*** TASK INPUTS ***
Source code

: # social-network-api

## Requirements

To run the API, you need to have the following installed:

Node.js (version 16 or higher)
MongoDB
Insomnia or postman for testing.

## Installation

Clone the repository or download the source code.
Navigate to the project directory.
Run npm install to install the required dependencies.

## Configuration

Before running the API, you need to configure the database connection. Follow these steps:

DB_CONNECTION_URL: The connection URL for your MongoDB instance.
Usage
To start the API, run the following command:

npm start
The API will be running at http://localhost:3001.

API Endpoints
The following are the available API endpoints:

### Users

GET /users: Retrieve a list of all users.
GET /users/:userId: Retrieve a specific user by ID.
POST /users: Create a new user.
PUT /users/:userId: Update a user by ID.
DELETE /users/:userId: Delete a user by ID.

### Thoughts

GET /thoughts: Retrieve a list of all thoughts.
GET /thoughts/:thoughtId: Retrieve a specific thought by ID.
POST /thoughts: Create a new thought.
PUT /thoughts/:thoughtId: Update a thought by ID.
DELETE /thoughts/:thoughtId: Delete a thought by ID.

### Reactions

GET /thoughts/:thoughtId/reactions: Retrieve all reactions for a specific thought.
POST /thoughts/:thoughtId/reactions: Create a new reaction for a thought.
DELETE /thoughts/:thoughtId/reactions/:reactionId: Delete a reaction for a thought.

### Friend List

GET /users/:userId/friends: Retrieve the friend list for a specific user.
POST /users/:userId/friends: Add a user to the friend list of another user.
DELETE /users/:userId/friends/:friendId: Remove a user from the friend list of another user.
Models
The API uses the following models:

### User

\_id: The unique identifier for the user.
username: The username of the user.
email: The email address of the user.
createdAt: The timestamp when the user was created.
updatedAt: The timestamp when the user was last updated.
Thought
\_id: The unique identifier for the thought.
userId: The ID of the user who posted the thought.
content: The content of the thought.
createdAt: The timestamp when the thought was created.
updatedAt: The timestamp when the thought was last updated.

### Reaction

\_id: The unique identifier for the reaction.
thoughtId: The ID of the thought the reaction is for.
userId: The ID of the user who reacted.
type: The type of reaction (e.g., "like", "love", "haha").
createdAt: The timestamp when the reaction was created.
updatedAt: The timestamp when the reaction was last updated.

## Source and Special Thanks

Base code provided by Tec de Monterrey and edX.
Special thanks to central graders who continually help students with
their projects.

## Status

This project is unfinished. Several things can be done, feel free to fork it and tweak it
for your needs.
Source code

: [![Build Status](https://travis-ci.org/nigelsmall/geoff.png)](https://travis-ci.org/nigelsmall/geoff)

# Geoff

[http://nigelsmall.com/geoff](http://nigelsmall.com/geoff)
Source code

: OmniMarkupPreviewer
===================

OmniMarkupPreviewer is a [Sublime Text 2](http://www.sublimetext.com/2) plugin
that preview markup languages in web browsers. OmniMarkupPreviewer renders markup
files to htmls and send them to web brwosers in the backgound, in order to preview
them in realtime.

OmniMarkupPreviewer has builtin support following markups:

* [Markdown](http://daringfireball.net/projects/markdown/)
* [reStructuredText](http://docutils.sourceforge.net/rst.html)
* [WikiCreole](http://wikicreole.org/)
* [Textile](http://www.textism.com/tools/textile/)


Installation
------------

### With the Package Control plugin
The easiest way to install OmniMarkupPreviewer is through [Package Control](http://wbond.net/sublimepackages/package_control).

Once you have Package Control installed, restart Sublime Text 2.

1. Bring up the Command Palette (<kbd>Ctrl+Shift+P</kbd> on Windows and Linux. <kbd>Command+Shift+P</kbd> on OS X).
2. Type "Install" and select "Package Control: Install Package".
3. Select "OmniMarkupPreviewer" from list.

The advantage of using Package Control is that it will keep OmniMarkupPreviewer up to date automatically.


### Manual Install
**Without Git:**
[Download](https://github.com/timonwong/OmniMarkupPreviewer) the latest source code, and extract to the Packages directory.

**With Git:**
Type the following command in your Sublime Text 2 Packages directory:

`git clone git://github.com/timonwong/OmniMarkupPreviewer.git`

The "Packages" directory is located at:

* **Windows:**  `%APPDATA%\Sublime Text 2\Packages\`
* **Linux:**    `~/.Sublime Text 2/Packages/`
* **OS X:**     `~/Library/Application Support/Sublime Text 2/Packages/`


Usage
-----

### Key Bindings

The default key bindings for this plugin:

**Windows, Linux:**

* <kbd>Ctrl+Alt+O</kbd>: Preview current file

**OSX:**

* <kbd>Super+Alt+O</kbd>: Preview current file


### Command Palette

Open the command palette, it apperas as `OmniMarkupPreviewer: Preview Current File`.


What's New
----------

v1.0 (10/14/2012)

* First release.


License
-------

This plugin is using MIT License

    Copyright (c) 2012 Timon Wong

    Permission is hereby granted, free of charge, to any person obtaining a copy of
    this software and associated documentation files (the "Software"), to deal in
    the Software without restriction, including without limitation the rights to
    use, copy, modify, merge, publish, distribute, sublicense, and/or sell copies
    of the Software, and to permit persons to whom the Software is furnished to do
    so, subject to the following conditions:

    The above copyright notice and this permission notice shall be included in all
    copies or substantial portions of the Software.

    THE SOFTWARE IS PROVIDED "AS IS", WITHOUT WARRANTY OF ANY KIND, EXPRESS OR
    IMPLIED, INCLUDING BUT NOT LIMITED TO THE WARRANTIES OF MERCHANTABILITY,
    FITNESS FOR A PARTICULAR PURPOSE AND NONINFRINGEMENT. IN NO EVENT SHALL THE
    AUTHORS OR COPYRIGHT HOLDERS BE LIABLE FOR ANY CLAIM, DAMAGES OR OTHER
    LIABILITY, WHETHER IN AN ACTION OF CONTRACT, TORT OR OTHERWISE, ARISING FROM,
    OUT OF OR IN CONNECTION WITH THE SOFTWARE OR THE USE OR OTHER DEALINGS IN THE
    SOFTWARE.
*** End of TASK INPUTS ***
* [WHAT TO PRODUCE]: Where does the string "using" appear in the records above? Return every line that holds it.

* [EXERCISE SOLUTION]:
The advantage of using Package Control is that it will keep OmniMarkupPreviewer up to date automatically.
This plugin is using MIT License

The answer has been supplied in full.